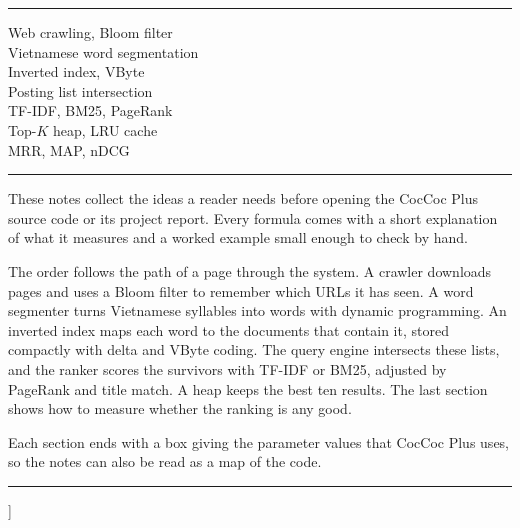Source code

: \documentclass[9pt,twocolumn,a4paper]{extarticle}
\newcommand{\spaced}[1]{\textls[160]{#1}}
\begin{document}
{\begin{@twocolumnfalse}
\noindent\begin{minipage}[t]{0.255\textwidth}
{\footnotesize\spaced{K E Y W O R D S}\par}
\vspace{2pt}\noindent\rule{\linewidth}{0.4pt}\par\vspace{3pt}
{\scriptsize
Web crawling, Bloom filter\\
Vietnamese word segmentation\\
Inverted index, VByte\\
Posting list intersection\\
TF-IDF, BM25, PageRank\\
Top-$K$ heap, LRU cache\\
MRR, MAP, nDCG\par}
\end{minipage}\hfill
\begin{minipage}[t]{0.715\textwidth}
{\footnotesize\spaced{A B S T R A C T}\par}
\vspace{2pt}\noindent\rule{\linewidth}{0.4pt}\par\vspace{3pt}
{\scriptsize\setlength{\parindent}{0pt}\linespread{1.08}\selectfont
These notes collect the ideas a reader needs before opening the CocCoc Plus source code or its project report. Every formula comes with a short explanation of what it measures and a worked example small enough to check by hand.

The order follows the path of a page through the system. A crawler downloads pages and uses a Bloom filter to remember which URLs it has seen. A word segmenter turns Vietnamese syllables into words with dynamic programming. An inverted index maps each word to the documents that contain it, stored compactly with delta and VByte coding. The query engine intersects these lists, and the ranker scores the survivors with TF-IDF or BM25, adjusted by PageRank and title match. A heap keeps the best ten results. The last section shows how to measure whether the ranking is any good.

Each section ends with a box giving the parameter values that CocCoc Plus uses, so the notes can also be read as a map of the code.\par}
\end{minipage}

\vspace{0.25cm}
\noindent\rule{\textwidth}{0.4pt}
\vspace{0.35cm}
\end{@twocolumnfalse}
}]
\end{document}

..............................

## GOAL OF THE EXERCISE
Every line that holds the word "textwidth" should be copied from the records above.

## SOLUTION BELOW
\noindent\begin{minipage}[t]{0.255\textwidth}
\begin{minipage}[t]{0.715\textwidth}
\noindent\rule{\textwidth}{0.4pt}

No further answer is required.